固定化した社会を打破するのは「革命」だが、資本主義の中では「イノベーションで社会を変えることが真の革命」であると気づいている人はこれまた少ない。資本主義での身分制度の破壊は、イノベーションでおこなわなければならないのだ。
イノベーションが次々と起きる社会はまだ希望はある。だが、イノベーションに背を向けて「現状維持」のみを求める社会は、格差がやがて階級となり、よりイノベーションから遠ざかって後退する。
懸念すべきは、日本は「現状維持」を願う高齢者で覆われている国であることだ。そういう高齢者は、社会を変革したくないので、新しいものにやたらと規制を欠け、新しいものを拒否し、拒絶し、排除する。

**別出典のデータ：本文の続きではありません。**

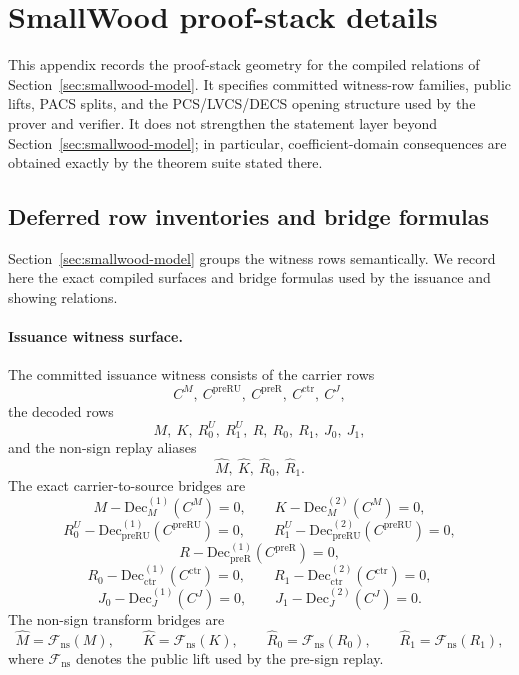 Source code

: \section{SmallWood proof-stack details}
\label{app:smallwood}
\label{app:smallwood-details}

This appendix records the proof-stack geometry for the compiled relations of
Section~\ref{sec:smallwood-model}. It specifies committed witness-row families,
public lifts, PACS splits, and the PCS/LVCS/DECS opening structure used by the
prover and verifier. It does not strengthen the statement layer beyond
Section~\ref{sec:smallwood-model}; in particular, coefficient-domain
consequences are obtained exactly by the theorem suite stated there.

\newcommand{\NTT}{\mathrm{NTT}}

\subsection{Deferred row inventories and bridge formulas}
\label{subsec:smallwood-row-inventories}

Section~\ref{sec:smallwood-model} groups the witness rows semantically. We record here the exact compiled surfaces and
bridge formulas used by the issuance and showing relations.

\paragraph{Issuance witness surface.}
The committed issuance witness consists of the carrier rows
\[
C^M,\ C^{\mathrm{preRU}},\ C^{\mathrm{preR}},\ C^{\mathrm{ctr}},\ C^J,
\]
the decoded rows
\[
M,\ K,\ R_0^U,\ R_1^U,\ R,\ R_0,\ R_1,\ J_0,\ J_1,
\]
and the non-sign replay aliases
\[
\widehat M,\ \widehat K,\ \widehat R_0,\ \widehat R_1.
\]
The exact carrier-to-source bridges are
\[
M-\mathrm{Dec}_M^{(1)}(C^M)=0,
\qquad
K-\mathrm{Dec}_M^{(2)}(C^M)=0,
\]
\[
R_0^U-\mathrm{Dec}_{\mathrm{preRU}}^{(1)}(C^{\mathrm{preRU}})=0,
\qquad
R_1^U-\mathrm{Dec}_{\mathrm{preRU}}^{(2)}(C^{\mathrm{preRU}})=0,
\]
\[
R-\mathrm{Dec}_{\mathrm{preR}}^{(1)}(C^{\mathrm{preR}})=0,
\]
\[
R_0-\mathrm{Dec}_{\mathrm{ctr}}^{(1)}(C^{\mathrm{ctr}})=0,
\qquad
R_1-\mathrm{Dec}_{\mathrm{ctr}}^{(2)}(C^{\mathrm{ctr}})=0,
\]
\[
J_0-\mathrm{Dec}_J^{(1)}(C^J)=0,
\qquad
J_1-\mathrm{Dec}_J^{(2)}(C^J)=0.
\]
The non-sign transform bridges are
\[
\widehat M = \mathcal F_{\mathrm{ns}}(M),
\qquad
\widehat K = \mathcal F_{\mathrm{ns}}(K),
\qquad
\widehat R_0 = \mathcal F_{\mathrm{ns}}(R_0),
\qquad
\widehat R_1 = \mathcal F_{\mathrm{ns}}(R_1),
\]
where \(\mathcal F_{\mathrm{ns}}\) denotes the public lift used by the pre-sign replay.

いまだに一部の高齢者はインターネットはおろかスマートフォンですらも拒否する人がいるので驚く。彼らは偏向している新聞とテレビのみしか接しないので、世の中の主流である超高度情報化社会からも取り残されてしまっている。
ところが、そうした「遅れた高齢者」が政治家や経団連のトップになっているので、超高度情報化社会を支えるソフトウェアに対してもまったく知見がなく、「日本は本当に先進国なのか?」と国外からもあきれられる社会になっている。
日本社会はイノベーションという「下剋上」を起こせなくなりつつある現状維持の社会になっている。だからこそ現在成功している人間がそのポジションを子供に譲って世襲化を図り、社会は階級化に向かっている。
日本を階級社会にしたくなければ、イノベーションが起こりやすい国に変えていかなければならない。イノベーションを拒絶して現状維持で生きるというのであれば、日本はもう終わりだ。社会が固定化し、停滞し、閉塞感はより強い国となる。